_WORK REQUEST_:
Give back exactly the lines of the data below, starting with the line that has "Initialize EsLint Configs, use" and going on through the line that has "plugin:prettier/recommended".

_TASK INPUT_:
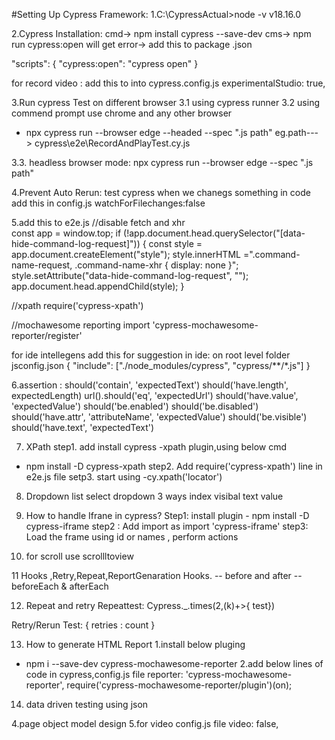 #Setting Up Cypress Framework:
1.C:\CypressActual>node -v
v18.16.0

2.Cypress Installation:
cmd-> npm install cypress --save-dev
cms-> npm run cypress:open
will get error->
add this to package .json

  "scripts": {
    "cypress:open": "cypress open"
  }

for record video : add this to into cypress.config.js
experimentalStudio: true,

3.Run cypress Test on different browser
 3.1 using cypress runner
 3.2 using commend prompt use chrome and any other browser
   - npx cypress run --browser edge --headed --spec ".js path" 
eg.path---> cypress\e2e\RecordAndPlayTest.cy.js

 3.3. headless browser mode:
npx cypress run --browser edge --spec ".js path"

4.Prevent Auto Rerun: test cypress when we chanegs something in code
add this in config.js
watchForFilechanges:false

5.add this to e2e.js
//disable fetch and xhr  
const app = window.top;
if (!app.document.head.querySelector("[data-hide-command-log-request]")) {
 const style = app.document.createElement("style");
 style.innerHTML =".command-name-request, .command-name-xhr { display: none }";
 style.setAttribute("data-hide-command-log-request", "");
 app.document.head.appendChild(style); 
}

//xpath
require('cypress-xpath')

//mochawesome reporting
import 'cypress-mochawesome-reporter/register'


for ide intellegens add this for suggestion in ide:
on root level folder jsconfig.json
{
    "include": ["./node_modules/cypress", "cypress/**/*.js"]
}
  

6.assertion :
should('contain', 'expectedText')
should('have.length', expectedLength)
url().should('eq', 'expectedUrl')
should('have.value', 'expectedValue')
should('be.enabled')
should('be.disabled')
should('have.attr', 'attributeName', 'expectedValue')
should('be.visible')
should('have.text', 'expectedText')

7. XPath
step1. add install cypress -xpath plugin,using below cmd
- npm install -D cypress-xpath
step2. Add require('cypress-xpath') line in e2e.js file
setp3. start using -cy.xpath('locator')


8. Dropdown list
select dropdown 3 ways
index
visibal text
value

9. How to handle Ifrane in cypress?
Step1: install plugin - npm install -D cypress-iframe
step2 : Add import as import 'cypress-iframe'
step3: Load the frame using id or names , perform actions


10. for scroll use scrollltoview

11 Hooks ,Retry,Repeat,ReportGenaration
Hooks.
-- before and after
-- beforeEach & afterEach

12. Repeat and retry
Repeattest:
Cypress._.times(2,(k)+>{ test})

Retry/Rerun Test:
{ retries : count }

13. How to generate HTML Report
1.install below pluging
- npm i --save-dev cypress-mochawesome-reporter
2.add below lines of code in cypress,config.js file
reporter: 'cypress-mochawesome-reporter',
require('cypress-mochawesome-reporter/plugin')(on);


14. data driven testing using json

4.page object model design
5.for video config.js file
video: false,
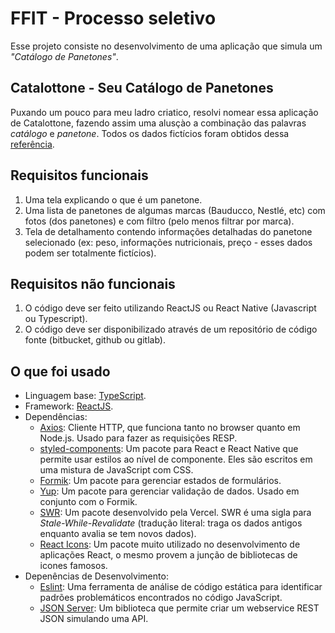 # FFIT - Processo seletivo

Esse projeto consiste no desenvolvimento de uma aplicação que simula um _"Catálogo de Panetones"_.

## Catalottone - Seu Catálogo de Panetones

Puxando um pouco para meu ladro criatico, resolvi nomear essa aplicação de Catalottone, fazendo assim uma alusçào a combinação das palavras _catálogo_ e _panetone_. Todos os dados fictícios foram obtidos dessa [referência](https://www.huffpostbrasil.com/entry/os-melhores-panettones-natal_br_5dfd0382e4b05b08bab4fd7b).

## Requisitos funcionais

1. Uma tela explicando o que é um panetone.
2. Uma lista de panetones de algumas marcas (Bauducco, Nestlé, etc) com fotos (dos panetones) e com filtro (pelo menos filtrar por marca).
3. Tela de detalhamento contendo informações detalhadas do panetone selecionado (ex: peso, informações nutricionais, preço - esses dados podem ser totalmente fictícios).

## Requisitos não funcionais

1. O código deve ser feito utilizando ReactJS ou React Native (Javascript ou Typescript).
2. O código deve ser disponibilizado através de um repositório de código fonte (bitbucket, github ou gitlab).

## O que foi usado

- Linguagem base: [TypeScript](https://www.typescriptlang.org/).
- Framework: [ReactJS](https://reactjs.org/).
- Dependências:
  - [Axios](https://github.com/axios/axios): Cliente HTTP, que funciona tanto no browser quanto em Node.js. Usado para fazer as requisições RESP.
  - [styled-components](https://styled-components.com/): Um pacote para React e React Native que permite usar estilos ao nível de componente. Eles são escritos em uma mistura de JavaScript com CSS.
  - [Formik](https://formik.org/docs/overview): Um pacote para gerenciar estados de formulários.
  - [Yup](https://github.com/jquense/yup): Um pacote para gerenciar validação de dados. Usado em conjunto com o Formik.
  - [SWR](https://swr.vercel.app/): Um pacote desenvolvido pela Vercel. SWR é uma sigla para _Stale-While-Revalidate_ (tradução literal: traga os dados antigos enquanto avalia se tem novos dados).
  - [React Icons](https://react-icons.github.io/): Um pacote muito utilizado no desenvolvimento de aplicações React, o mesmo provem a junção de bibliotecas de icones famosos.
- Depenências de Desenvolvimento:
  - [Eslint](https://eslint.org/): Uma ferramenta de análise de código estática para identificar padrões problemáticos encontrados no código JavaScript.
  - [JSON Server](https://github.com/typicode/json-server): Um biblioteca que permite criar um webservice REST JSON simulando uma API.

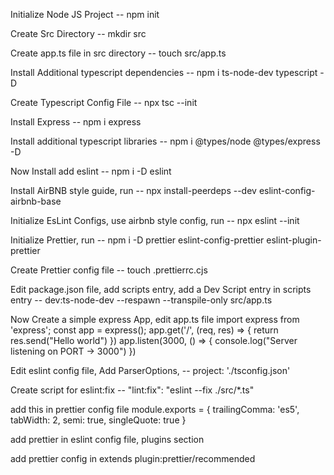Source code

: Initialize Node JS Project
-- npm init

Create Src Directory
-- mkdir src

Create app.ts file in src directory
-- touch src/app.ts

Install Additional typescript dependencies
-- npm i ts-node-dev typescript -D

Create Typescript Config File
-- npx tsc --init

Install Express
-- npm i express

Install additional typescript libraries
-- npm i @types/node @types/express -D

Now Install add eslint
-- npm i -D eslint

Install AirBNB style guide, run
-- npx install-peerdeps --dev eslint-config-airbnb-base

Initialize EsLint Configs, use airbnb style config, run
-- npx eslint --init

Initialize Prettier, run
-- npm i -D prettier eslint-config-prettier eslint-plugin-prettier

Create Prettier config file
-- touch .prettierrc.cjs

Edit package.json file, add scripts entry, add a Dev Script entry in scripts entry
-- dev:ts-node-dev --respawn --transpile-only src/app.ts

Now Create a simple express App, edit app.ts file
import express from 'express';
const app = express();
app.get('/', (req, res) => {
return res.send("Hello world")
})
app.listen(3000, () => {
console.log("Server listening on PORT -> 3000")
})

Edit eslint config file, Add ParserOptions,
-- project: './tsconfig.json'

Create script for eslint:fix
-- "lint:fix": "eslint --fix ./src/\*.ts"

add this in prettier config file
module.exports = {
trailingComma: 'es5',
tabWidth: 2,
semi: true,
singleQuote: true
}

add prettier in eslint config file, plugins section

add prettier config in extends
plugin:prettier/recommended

...

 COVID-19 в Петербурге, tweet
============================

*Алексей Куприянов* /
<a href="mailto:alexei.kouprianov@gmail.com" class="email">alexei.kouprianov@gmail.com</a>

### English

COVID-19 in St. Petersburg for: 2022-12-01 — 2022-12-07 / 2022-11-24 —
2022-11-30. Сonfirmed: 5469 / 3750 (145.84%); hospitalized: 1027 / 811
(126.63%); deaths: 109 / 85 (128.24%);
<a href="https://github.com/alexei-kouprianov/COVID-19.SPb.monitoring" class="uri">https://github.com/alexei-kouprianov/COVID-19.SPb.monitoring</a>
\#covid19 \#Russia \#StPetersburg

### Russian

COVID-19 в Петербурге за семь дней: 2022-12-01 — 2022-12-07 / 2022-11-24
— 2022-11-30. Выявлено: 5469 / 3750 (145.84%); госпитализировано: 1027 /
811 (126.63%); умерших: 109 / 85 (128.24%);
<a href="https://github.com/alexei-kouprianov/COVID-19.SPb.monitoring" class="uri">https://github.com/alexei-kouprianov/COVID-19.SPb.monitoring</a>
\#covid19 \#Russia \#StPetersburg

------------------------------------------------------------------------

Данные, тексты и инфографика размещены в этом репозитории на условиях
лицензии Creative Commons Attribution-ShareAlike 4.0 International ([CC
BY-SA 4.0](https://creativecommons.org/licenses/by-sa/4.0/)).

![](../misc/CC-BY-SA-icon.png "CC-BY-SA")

_RESPONSE FOR THIS EXERCISE_:
Initialize EsLint Configs, use airbnb style config, run
-- npx eslint --init

Initialize Prettier, run
-- npm i -D prettier eslint-config-prettier eslint-plugin-prettier

Create Prettier config file
-- touch .prettierrc.cjs

Edit package.json file, add scripts entry, add a Dev Script entry in scripts entry
-- dev:ts-node-dev --respawn --transpile-only src/app.ts

Now Create a simple express App, edit app.ts file
import express from 'express';
const app = express();
app.get('/', (req, res) => {
return res.send("Hello world")
})
app.listen(3000, () => {
console.log("Server listening on PORT -> 3000")
})

Edit eslint config file, Add ParserOptions,
-- project: './tsconfig.json'

Create script for eslint:fix
-- "lint:fix": "eslint --fix ./src/\*.ts"

add this in prettier config file
module.exports = {
trailingComma: 'es5',
tabWidth: 2,
semi: true,
singleQuote: true
}

add prettier in eslint config file, plugins section

add prettier config in extends
plugin:prettier/recommended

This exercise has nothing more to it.